Segment Open

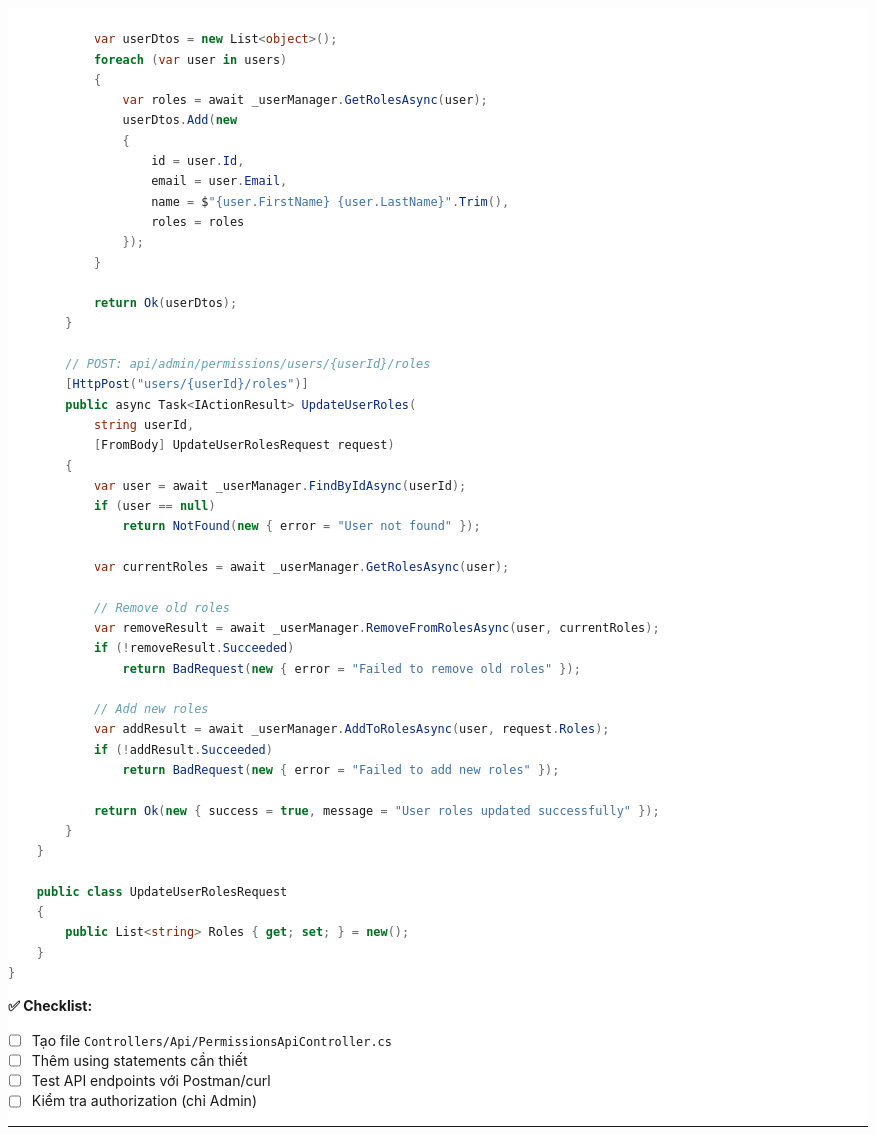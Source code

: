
 ```csharp

            var userDtos = new List<object>();
            foreach (var user in users)
            {
                var roles = await _userManager.GetRolesAsync(user);
                userDtos.Add(new
                {
                    id = user.Id,
                    email = user.Email,
                    name = $"{user.FirstName} {user.LastName}".Trim(),
                    roles = roles
                });
            }

            return Ok(userDtos);
        }

        // POST: api/admin/permissions/users/{userId}/roles
        [HttpPost("users/{userId}/roles")]
        public async Task<IActionResult> UpdateUserRoles(
            string userId, 
            [FromBody] UpdateUserRolesRequest request)
        {
            var user = await _userManager.FindByIdAsync(userId);
            if (user == null)
                return NotFound(new { error = "User not found" });

            var currentRoles = await _userManager.GetRolesAsync(user);
            
            // Remove old roles
            var removeResult = await _userManager.RemoveFromRolesAsync(user, currentRoles);
            if (!removeResult.Succeeded)
                return BadRequest(new { error = "Failed to remove old roles" });

            // Add new roles
            var addResult = await _userManager.AddToRolesAsync(user, request.Roles);
            if (!addResult.Succeeded)
                return BadRequest(new { error = "Failed to add new roles" });

            return Ok(new { success = true, message = "User roles updated successfully" });
        }
    }

    public class UpdateUserRolesRequest
    {
        public List<string> Roles { get; set; } = new();
    }
}
```

**✅ Checklist:**
- [ ] Tạo file `Controllers/Api/PermissionsApiController.cs`
- [ ] Thêm using statements cần thiết
- [ ] Test API endpoints với Postman/curl
- [ ] Kiểm tra authorization (chỉ Admin)

---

Segment Closed

Exercise goal ->
Look over the listing above. Pick out and copy every line that includes "UpdateUserRolesRequest".

Exercise result ->
            [FromBody] UpdateUserRolesRequest request)
    public class UpdateUserRolesRequest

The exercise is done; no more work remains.